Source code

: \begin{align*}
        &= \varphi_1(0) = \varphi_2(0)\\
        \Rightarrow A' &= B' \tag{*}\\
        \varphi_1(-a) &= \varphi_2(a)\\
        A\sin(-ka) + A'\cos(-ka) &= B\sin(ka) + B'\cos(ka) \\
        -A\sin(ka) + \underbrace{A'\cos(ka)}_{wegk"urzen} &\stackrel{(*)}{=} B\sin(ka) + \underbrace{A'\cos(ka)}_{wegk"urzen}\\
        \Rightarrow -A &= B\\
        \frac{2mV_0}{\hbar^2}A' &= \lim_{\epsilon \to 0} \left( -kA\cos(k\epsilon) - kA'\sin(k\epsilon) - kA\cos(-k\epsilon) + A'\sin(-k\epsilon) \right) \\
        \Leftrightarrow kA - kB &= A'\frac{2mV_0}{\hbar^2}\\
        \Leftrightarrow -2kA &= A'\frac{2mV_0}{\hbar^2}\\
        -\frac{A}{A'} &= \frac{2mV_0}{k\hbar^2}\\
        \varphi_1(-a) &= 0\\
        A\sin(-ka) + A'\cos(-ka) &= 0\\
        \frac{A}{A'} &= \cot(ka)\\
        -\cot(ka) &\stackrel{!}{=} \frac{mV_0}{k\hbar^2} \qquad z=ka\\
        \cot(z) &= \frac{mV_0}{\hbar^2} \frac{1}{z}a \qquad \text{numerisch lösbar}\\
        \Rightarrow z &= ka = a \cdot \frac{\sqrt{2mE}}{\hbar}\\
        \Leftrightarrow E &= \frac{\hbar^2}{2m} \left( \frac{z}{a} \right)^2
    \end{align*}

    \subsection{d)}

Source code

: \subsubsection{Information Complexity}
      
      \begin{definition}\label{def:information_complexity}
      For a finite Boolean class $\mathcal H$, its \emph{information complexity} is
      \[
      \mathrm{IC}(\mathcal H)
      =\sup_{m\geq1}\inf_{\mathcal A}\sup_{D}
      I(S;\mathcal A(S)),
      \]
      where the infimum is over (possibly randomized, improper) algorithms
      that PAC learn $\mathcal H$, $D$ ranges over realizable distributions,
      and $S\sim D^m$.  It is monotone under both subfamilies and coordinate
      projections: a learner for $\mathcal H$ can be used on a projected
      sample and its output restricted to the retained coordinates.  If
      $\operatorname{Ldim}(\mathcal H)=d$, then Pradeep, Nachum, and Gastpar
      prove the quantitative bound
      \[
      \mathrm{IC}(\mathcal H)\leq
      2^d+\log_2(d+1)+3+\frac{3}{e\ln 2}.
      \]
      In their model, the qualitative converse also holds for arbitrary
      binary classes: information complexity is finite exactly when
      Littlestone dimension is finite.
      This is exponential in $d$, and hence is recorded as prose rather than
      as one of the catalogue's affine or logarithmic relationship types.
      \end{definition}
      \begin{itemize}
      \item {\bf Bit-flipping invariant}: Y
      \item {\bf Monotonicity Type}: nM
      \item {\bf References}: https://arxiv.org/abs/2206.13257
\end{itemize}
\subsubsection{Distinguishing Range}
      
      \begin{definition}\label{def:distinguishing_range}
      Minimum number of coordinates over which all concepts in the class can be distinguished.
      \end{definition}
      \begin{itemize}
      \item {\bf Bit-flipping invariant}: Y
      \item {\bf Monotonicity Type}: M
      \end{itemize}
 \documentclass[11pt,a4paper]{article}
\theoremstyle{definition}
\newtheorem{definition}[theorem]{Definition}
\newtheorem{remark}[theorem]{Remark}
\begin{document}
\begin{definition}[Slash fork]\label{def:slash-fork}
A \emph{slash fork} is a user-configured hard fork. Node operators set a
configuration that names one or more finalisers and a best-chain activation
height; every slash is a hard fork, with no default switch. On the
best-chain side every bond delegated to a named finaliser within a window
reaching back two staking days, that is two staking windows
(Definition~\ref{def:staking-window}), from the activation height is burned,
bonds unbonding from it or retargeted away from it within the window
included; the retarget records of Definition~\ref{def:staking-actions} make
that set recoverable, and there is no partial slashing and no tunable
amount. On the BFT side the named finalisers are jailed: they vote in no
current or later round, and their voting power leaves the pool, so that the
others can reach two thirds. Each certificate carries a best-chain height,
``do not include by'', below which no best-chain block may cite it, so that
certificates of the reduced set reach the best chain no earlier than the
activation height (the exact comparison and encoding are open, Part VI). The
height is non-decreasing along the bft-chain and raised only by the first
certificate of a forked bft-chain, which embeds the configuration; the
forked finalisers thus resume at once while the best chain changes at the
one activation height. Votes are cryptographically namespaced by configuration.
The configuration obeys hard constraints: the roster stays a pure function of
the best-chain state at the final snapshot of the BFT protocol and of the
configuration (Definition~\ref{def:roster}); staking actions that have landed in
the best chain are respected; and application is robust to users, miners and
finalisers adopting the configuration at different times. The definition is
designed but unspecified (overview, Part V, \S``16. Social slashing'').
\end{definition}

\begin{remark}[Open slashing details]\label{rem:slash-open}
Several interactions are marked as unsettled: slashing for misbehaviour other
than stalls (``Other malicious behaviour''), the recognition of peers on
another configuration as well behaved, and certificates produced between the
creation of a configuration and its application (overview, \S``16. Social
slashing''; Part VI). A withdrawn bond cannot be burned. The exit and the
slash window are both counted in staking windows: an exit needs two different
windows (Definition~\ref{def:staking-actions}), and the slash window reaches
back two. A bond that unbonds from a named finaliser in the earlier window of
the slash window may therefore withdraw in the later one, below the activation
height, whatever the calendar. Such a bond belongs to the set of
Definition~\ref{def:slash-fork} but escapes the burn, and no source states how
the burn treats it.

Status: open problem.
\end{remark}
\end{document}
────────────────────
__Activity__
Copy every line of the data above, beginning with the first and ending with the line that contains "A'\sin(-k\epsilon) \right) \\", and give nothing more.

__Answer section__
Source code

: \begin{align*}
        &= \varphi_1(0) = \varphi_2(0)\\
        \Rightarrow A' &= B' \tag{*}\\
        \varphi_1(-a) &= \varphi_2(a)\\
        A\sin(-ka) + A'\cos(-ka) &= B\sin(ka) + B'\cos(ka) \\
        -A\sin(ka) + \underbrace{A'\cos(ka)}_{wegk"urzen} &\stackrel{(*)}{=} B\sin(ka) + \underbrace{A'\cos(ka)}_{wegk"urzen}\\
        \Rightarrow -A &= B\\
        \frac{2mV_0}{\hbar^2}A' &= \lim_{\epsilon \to 0} \left( -kA\cos(k\epsilon) - kA'\sin(k\epsilon) - kA\cos(-k\epsilon) + A'\sin(-k\epsilon) \right) \\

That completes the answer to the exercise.